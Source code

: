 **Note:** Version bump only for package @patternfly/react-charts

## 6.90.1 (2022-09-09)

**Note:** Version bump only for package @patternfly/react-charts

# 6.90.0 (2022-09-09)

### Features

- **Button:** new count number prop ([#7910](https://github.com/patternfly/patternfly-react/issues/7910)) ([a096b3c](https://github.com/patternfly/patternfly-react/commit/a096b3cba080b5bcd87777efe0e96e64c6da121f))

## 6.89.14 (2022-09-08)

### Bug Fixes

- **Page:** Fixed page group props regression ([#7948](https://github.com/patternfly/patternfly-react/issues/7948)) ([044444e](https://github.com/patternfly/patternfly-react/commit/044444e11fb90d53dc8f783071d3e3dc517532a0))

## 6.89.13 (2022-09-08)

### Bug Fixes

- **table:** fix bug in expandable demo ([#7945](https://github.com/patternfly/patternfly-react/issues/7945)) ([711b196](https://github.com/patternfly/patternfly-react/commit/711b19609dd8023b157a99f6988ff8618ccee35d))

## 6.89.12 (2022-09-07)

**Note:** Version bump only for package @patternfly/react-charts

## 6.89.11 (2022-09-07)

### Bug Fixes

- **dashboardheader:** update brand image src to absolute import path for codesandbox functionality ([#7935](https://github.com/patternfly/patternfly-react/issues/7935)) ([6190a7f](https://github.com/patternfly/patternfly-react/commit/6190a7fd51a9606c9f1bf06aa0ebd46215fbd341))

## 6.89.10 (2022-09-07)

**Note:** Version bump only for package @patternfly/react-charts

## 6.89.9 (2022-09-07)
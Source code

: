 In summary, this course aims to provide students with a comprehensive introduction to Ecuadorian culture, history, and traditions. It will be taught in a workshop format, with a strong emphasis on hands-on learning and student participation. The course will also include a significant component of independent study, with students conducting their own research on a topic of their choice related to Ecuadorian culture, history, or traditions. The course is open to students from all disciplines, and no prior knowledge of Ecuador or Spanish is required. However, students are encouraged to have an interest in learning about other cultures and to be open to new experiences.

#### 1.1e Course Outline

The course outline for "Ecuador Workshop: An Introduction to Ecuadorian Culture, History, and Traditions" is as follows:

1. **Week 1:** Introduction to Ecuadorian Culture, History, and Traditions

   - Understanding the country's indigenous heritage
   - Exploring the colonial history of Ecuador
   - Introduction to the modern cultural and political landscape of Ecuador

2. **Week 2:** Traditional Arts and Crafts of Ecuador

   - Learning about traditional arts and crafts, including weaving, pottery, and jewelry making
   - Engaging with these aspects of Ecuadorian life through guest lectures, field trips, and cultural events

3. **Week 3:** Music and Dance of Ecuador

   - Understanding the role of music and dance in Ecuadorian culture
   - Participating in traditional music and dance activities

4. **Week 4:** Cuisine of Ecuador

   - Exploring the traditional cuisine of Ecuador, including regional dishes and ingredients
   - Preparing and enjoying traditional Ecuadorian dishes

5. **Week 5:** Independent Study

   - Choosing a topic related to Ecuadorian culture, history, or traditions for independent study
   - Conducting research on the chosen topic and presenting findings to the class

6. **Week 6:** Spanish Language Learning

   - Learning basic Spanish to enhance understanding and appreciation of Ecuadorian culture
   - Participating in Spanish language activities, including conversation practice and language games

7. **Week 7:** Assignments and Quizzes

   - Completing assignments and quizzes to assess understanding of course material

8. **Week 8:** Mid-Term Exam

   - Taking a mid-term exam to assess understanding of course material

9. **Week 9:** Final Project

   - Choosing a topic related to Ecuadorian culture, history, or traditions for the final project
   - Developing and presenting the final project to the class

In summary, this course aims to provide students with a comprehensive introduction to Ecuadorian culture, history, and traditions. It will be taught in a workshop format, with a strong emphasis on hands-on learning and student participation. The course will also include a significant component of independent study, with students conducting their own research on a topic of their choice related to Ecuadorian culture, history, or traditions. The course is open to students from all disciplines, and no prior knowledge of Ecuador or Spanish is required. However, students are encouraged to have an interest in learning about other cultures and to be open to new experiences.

> _EXERCISE DIRECTIONS_: Transcribe, exactly as written, all lines of the entries above from the first to the one containing "## 6.89.12 (2022-09-07)", and no more.

> _TASK OUTPUT_:
Source code

: **Note:** Version bump only for package @patternfly/react-charts

## 6.90.1 (2022-09-09)

**Note:** Version bump only for package @patternfly/react-charts

# 6.90.0 (2022-09-09)

### Features

- **Button:** new count number prop ([#7910](https://github.com/patternfly/patternfly-react/issues/7910)) ([a096b3c](https://github.com/patternfly/patternfly-react/commit/a096b3cba080b5bcd87777efe0e96e64c6da121f))

## 6.89.14 (2022-09-08)

### Bug Fixes

- **Page:** Fixed page group props regression ([#7948](https://github.com/patternfly/patternfly-react/issues/7948)) ([044444e](https://github.com/patternfly/patternfly-react/commit/044444e11fb90d53dc8f783071d3e3dc517532a0))

## 6.89.13 (2022-09-08)

### Bug Fixes

- **table:** fix bug in expandable demo ([#7945](https://github.com/patternfly/patternfly-react/issues/7945)) ([711b196](https://github.com/patternfly/patternfly-react/commit/711b19609dd8023b157a99f6988ff8618ccee35d))

## 6.89.12 (2022-09-07)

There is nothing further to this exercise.